> _Records_:
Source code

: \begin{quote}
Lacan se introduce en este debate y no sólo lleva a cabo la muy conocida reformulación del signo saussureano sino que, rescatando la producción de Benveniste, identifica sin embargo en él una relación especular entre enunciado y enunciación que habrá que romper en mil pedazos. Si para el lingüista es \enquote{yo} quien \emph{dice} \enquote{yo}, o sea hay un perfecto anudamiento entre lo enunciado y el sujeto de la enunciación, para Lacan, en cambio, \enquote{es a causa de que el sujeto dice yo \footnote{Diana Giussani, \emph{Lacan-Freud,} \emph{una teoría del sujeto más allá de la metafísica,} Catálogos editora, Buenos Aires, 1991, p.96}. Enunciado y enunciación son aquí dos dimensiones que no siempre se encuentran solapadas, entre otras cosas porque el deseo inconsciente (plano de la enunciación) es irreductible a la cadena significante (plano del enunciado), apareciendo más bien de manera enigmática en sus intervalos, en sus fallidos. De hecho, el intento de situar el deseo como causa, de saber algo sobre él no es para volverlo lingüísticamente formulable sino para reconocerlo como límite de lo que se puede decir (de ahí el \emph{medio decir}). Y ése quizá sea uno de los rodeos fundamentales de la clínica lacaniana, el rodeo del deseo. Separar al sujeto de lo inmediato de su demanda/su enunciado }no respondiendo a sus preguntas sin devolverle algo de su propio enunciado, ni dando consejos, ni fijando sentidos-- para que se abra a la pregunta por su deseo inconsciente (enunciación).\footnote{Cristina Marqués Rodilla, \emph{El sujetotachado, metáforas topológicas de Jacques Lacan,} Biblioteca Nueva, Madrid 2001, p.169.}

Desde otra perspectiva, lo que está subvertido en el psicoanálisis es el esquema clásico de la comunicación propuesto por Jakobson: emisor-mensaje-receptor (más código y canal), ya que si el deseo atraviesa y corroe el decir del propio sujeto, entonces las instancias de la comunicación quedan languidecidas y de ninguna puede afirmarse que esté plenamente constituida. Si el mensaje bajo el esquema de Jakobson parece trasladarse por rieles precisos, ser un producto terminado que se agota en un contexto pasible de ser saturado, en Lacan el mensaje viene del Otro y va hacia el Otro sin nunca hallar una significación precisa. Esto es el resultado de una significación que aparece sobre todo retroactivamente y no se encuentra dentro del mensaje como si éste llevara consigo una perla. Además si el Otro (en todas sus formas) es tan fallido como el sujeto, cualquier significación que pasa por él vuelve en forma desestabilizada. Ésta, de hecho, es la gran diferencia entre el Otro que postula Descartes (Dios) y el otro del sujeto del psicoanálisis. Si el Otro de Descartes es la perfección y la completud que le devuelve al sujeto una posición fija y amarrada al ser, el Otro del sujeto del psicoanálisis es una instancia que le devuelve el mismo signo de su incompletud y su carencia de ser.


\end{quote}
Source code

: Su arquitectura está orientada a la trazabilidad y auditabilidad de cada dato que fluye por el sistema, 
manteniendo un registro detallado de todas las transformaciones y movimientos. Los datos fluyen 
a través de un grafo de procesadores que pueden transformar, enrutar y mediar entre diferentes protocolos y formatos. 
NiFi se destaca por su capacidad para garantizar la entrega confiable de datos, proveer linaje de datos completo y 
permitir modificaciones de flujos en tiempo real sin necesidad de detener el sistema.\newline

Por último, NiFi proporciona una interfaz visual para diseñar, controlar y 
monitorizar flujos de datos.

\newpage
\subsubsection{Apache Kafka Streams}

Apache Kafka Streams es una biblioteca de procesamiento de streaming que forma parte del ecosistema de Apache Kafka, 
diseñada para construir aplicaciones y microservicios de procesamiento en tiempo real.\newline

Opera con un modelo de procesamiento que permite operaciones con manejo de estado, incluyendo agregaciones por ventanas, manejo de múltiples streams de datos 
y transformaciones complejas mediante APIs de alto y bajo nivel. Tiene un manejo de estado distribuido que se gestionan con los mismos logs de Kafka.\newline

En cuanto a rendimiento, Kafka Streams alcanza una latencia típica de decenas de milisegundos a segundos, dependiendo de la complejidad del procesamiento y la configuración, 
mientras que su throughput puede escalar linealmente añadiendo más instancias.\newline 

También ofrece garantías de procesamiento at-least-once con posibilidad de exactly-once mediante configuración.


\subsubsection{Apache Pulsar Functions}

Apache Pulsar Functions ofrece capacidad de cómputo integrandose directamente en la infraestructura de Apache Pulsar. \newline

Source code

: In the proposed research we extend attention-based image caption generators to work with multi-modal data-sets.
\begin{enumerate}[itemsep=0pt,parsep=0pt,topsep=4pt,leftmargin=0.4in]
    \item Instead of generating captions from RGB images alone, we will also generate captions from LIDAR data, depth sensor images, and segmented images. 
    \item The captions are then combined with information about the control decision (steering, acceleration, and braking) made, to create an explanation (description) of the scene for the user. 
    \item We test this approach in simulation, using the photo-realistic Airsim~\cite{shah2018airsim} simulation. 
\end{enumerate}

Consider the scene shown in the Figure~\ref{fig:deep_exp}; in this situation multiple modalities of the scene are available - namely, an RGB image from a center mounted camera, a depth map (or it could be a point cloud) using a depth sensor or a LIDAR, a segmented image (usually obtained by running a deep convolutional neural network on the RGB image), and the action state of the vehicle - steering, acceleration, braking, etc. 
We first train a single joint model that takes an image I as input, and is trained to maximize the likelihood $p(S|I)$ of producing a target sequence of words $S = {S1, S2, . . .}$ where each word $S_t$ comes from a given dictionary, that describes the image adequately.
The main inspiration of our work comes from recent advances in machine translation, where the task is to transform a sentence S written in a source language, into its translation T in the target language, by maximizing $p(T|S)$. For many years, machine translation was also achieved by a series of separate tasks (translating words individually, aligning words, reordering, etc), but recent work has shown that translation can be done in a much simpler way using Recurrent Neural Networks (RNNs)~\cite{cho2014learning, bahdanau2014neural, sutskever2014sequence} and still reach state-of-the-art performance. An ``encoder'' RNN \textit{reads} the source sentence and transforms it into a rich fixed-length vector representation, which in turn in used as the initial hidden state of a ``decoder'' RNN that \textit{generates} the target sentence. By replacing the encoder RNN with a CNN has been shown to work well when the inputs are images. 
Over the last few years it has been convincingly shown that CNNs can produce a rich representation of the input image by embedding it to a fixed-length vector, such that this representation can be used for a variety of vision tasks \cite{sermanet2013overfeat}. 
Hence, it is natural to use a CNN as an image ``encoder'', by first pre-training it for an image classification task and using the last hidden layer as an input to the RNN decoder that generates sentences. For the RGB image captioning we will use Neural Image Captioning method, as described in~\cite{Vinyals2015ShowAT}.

> _Problem to solve_: Based on the records above, how many lines hold the string "transformaciones"? Answer with the number by itself.

> _Output for this task_: 2